Start with an opaque underpainting, then apply single transparent colors mixed with glazing medium. Allow each to dry before adding subsequent layers.
Applying thick paint and expecting transparent effects. Glazes must be thin and diluted. Over-glazing muddies color.
Your understanding of paint transparency and opacity is the key that unlocks glazing. You know that some pigments are inherently transparent (like Phthalo Blue or Alizarin Crimson) while others are opaque (like Titanium White or Cadmium Yellow). Glazing is the technique of applying thin, transparent layers of paint over dried opaque or semi-opaque layers, allowing the underlayer to show through and modify the color optically. The result is a luminous depth that direct palette mixing cannot achieve — the light passes through the transparent layer, bounces off the opaque layer beneath, and returns through the glaze again, creating a glow that seems to come from within the painting.
Think of glazing like looking through colored glass. If you place a sheet of red cellophane over a yellow surface, you see a warm orange — but it is a different, more luminous orange than if you had mixed red and yellow paint on your palette. That is because optical mixing preserves the vibrancy of each color layer, while physical mixing on the palette averages the pigments and often dulls them. This is why the Old Masters — Vermeer, Rembrandt, Titian — built paintings in layers: an opaque underpainting to establish value and form, then successive transparent glazes to develop color richness. Each layer of glaze shifts the hue, deepens the shadows, or warms the light without obliterating what came before.

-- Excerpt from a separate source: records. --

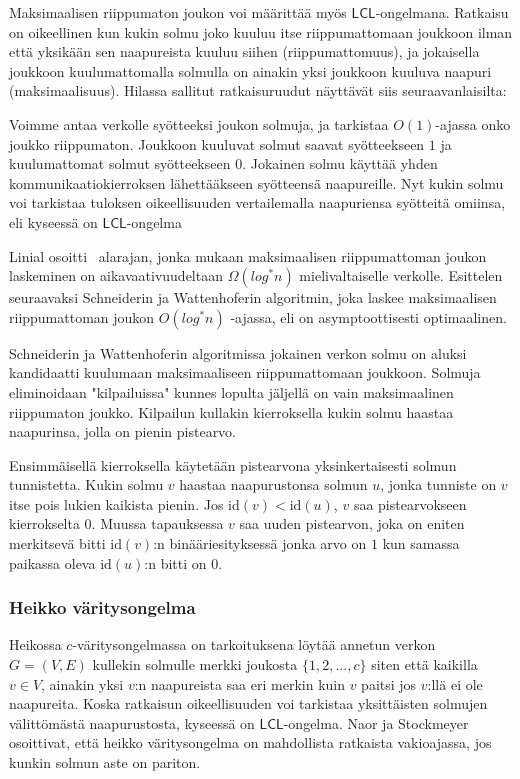 \documentclass[12pt,finnish]{tktltiki2}
\theoremstyle{definition}
\theoremstyle{remark}
\newcommand*{\lcl}{\ensuremath{\mathsf{LCL}}}
\begin{document}
Maksimaalisen riippumaton joukon voi määrittää myös \lcl -ongelmana. Ratkaisu on oikeellinen kun kukin solmu joko kuuluu itse riippumattomaan joukkoon ilman että yksikään sen naapureista kuuluu siihen (riippumattomuus), ja jokaisella joukkoon kuulumattomalla solmulla on ainakin yksi joukkoon kuuluva naapuri (maksimaalisuus). Hilassa sallitut ratkaisuruudut näyttävät siis seuraavanlaisilta:

Voimme antaa verkolle syötteeksi joukon solmuja, ja tarkistaa $O(1)$-ajassa onko joukko riippumaton. Joukkoon kuuluvat solmut saavat syötteekseen $1$ ja kuulumattomat solmut syötteekseen $0$. Jokainen solmu käyttää yhden kommunikaatiokierroksen lähettääkseen syötteensä naapureille. Nyt kukin solmu voi tarkistaa tuloksen oikeellisuuden vertailemalla naapuriensa syötteitä omiinsa, eli kyseessä on \lcl -ongelma

Linial osoitti~\cite{linial92} alarajan, jonka mukaan maksimaalisen riippumattoman joukon laskeminen on aikavaativuudeltaan $\Omega(log^* n)$ mielivaltaiselle verkolle. Esittelen seuraavaksi Schneiderin ja Wattenhoferin algoritmin, joka laskee maksimaalisen riippumattoman joukon $O(log^* n)$ -ajassa, eli on asymptoottisesti optimaalinen.

Schneiderin ja Wattenhoferin algoritmissa jokainen verkon solmu on aluksi kandidaatti kuulumaan maksimaaliseen riippumattomaan joukkoon. Solmuja eliminoidaan "kilpailuissa" kunnes lopulta jäljellä on vain maksimaalinen riippumaton joukko. Kilpailun kullakin kierroksella kukin solmu haastaa naapurinsa, jolla on pienin pistearvo.

Ensimmäisellä kierroksella käytetään pistearvona yksinkertaisesti solmun tunnistetta. Kukin solmu $v$ haastaa naapurustonsa solmun $u$, jonka tunniste on $v$ itse pois lukien kaikista pienin. Jos $\text{id}(v) < \text{id}(u)$, $v$ saa pistearvokseen kierrokselta $0$. Muussa tapauksessa $v$ saa uuden pistearvon, joka on eniten merkitsevä bitti $\text{id}(v)$:n binääriesityksessä jonka arvo on $1$ kun samassa paikassa oleva $\text{id}(u)$:n bitti on $0$.
 
\iffalse
\subsubsection{Heikko väritysongelma}
Heikossa $c$-väritysongelmassa on tarkoituksena löytää annetun verkon $G = (V, E)$ kullekin solmulle merkki joukosta $\{1, 2, ..., c\}$ siten että kaikilla $v \in V$, ainakin yksi $v$:n naapureista saa eri merkin kuin $v$ paitsi jos $v$:llä ei ole naapureita. Koska ratkaisun oikeellisuuden voi tarkistaa yksittäisten solmujen välittömästä naapurustosta, kyseessä on \lcl -ongelma. Naor ja Stockmeyer~\cite{naor95} osoittivat, että heikko väritysongelma on mahdollista ratkaista vakioajassa, jos kunkin solmun aste on pariton.
\end{document}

The practical workflow connects directly to your underpainting knowledge. Start with a monochromatic or limited-color underpainting that establishes all your values — the lights, darks, and midtones of your subject. Let it dry completely. Then mix a small amount of transparent pigment with a generous amount of glazing medium (linseed oil and solvent for oils, or a dedicated acrylic glazing medium). The medium thins the paint enough that the underlayer remains clearly visible. Apply this mixture in an even, thin coat across the area you want to modify. A blue glaze over a yellow underpainting shifts it toward green; a warm red glaze over cool shadows enriches them without making them darker. Each layer must dry before the next is applied — in oils this can take days, in acrylics just minutes.
The critical mistake to avoid is treating glazing as a shortcut for color correction. Glazing modifies color; it does not replace it. If your underpainting values are wrong — too light, too dark, or poorly structured — no amount of glazing will fix them. The underpainting must be sound because the glaze is transparent: every flaw shows through. Similarly, applying too many glaze layers in the same area eventually muddies the color rather than enriching it, because each layer absorbs a fraction of the light. Three to five well-planned glazes over a strong underpainting produce far better results than ten hasty ones over a weak foundation. Discipline in the underpainting stage is what makes glazing sing.